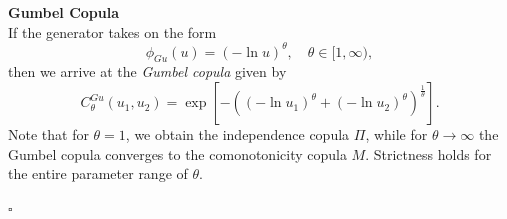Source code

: \textbf{Gumbel Copula}\\
If the generator takes on the form
\begin{equation}
\phi_{G u}(u)=(-\ln u)^{\theta}, \quad \theta \in [1, \infty),
\end{equation}
then we arrive at the \textit{Gumbel copula} given by
\begin{equation}
C_{\theta}^{G u}\left(u_{1}, u_{2}\right)=\exp \left[-\left(\left(-\ln u_{1}\right)^{\theta}+\left(-\ln u_{2}\right)^{\theta}\right)^{\frac{1}{\theta}}\right].
\end{equation}
Note that for $\theta= 1$, we obtain the independence copula $\Pi$, while for $\theta \rightarrow \infty$ the Gumbel copula converges to the comonotonicity copula $M$. Strictness holds for the entire parameter range of $\theta$.

\hfill $\square$ \\






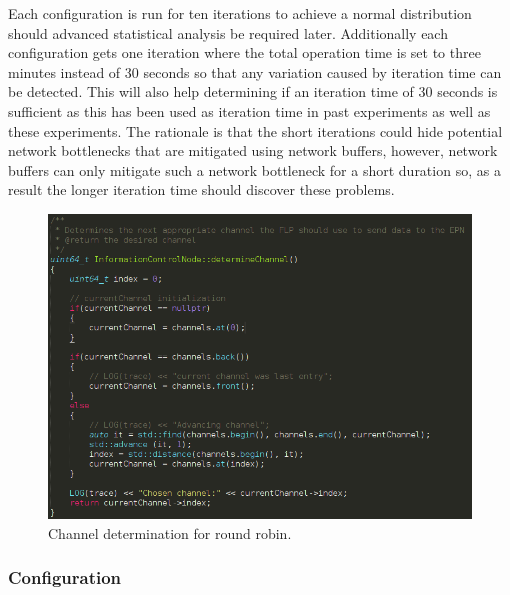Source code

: \documentclass[]{article}
\begin{document}
Each configuration is run for ten iterations to achieve a normal distribution should advanced statistical analysis be required later. Additionally each configuration gets one iteration where the total operation time is set to three minutes instead of 30 seconds so that any variation caused by iteration time can be detected. This will also help determining if an iteration time of 30 seconds is sufficient as this has been used as iteration time in past experiments as well as these experiments. The rationale is that the short iterations could hide potential network bottlenecks that are mitigated using network buffers, however, network buffers can only mitigate such a network bottleneck for a short duration so, as a result the longer iteration time should discover these problems.

\begin{center}
	\begin{figure}[H]
		\includegraphics[width=\textwidth]{images/determine-channel}
		\caption{Channel determination for round robin.}
		\label{fig:ssh}
	\end{figure}
\end{center}

\subsubsection{Configuration}
\end{document}
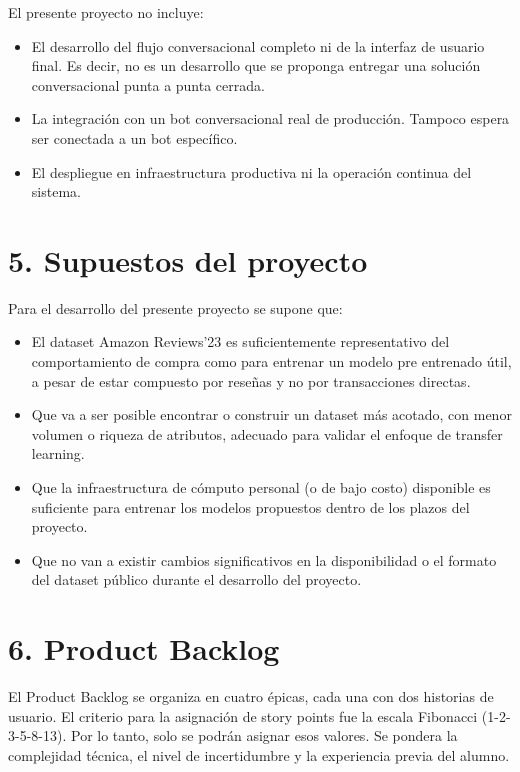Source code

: \documentclass[
11pt, %
]{charter}
\begin{document}
El presente proyecto no incluye:
\begin{itemize}
	\item El desarrollo del flujo conversacional completo ni de la interfaz de usuario final. Es decir, no es un desarrollo que se proponga entregar una solución conversacional punta a punta cerrada.
	\item La integración con un bot conversacional real de producción. Tampoco espera ser conectada a un bot específico.
	\item El despliegue en infraestructura productiva ni la operación continua del sistema.
\end{itemize}


\section{5. Supuestos del proyecto}
\label{sec:supuestos}

Para el desarrollo del presente proyecto se supone que:

\begin{itemize}
	\item El dataset Amazon Reviews'23 es suficientemente representativo del comportamiento de compra como para entrenar un modelo pre entrenado útil, a pesar de estar compuesto por reseñas y no por transacciones directas.
	\item Que va a ser posible encontrar o construir un dataset más acotado, con menor volumen o riqueza de atributos, adecuado para validar el enfoque de transfer learning.
	\item Que la infraestructura de cómputo personal (o de bajo costo) disponible es suficiente para entrenar los modelos propuestos dentro de los plazos del proyecto.
	\item Que no van a existir cambios significativos en la disponibilidad o el formato del dataset público durante el desarrollo del proyecto.
\end{itemize}

\section{6. Product Backlog}
\label{sec:backlog}

El Product Backlog se organiza en cuatro \'{e}picas, cada una con dos historias de usuario. El criterio para la asignación de story points fue la escala Fibonacci (1-2-3-5-8-13). Por lo tanto, solo se podrán asignar esos valores. Se pondera la complejidad técnica, el nivel de incertidumbre y la experiencia previa del alumno.
\end{document}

__________

Directions. List every line above that contains the word "infty".

Written solution.
\phi_{G u}(u)=(-\ln u)^{\theta}, \quad \theta \in [1, \infty),
Note that for $\theta= 1$, we obtain the independence copula $\Pi$, while for $\theta \rightarrow \infty$ the Gumbel copula converges to the comonotonicity copula $M$. Strictness holds for the entire parameter range of $\theta$.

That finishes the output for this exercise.